5 Ways To Keep Your Digestion Healthy

5 Ways To Keep Your Digestion Healthy : Your digestive health is directly influenced by the things you consume and the way you live. Typical Western cuisine packed with additives, complex carbohydrates and saturated fats, has long been connected to numerous digestive disorders.

Furthermore, research has proven that a nutritious diet rich in whole foods and low in processed ingredients can significantly improve digestive health.
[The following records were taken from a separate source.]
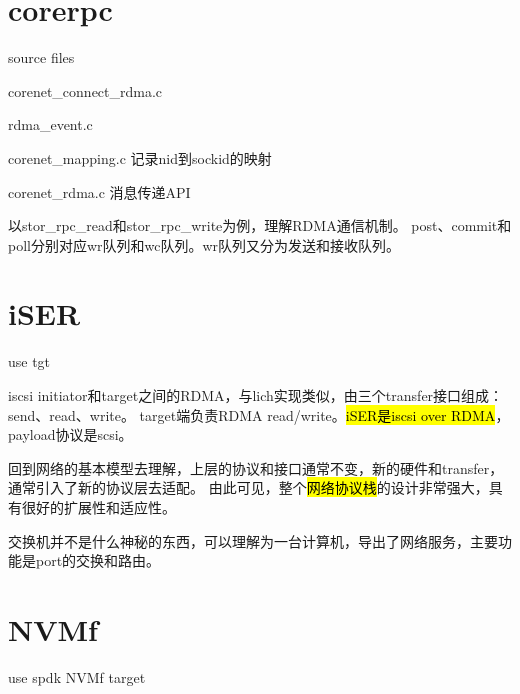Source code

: \section{corerpc}

source files
\begin{enumbox}
\item corenet\_connect\_rdma.c
\item rdma\_event.c
\item corenet\_mapping.c 记录nid到sockid的映射
\item corenet\_rdma.c 消息传递API
\end{enumbox}

以stor\_rpc\_read和stor\_rpc\_write为例，理解RDMA通信机制。
post、commit和poll分别对应wr队列和wc队列。wr队列又分为发送和接收队列。

\section{iSER}

use tgt

iscsi initiator和target之间的RDMA，与lich实现类似，由三个transfer接口组成：send、read、write。
target端负责RDMA read/write。\hl{iSER是iscsi over RDMA}，payload协议是scsi。

回到网络的基本模型去理解，上层的协议和接口通常不变，新的硬件和transfer，通常引入了新的协议层去适配。
由此可见，整个\hl{网络协议栈}的设计非常强大，具有很好的扩展性和适应性。

交换机并不是什么神秘的东西，可以理解为一台计算机，导出了网络服务，主要功能是port的交换和路由。

\section{NVMf}

use spdk NVMf target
But what about those healthy foods that can still result in the wrath of an upset stomach? Unfortunately, there is no single solution to sustaining a healthy gut — while some foods are perfectly fine for some, they’re a source of digestive problems for others. However, there are certain steps you can take to reduce your risk of common digestive intolerances.

Taking actions to enhance your digestive health can improve your overall well-being by allowing your digestive system to perform more effectively. Here are five great ways to keep your digestion as healthy as possible.

  1. Consider CBD supplements

    CBD is a non-psychoactive compound found in hemp plants. It’s gaining popularity in the health and wellness sector with some research indicating that it can help with symptoms of digestive discomfort. The digestive tract has a high concentration of cannabinoid receptors, which, when stimulated, can change how the body regulates itself — primarily through fighting inflammation. This is why individuals with inflammatory bowel illnesses may benefit greatly from CBD.

    CBD is legal in the UK, but is it safe? In 2017, the World Health Organisation decided that the compound is generally safe to use. Following this statement, many countries, including the UK, relaxed regulations around the cannabinoid. Today, it’s common to find CBD in everything from protein powder and chocolate, to skincare and flavoured drinks, though most people opt for simply ingesting a dose of oil under their tongue.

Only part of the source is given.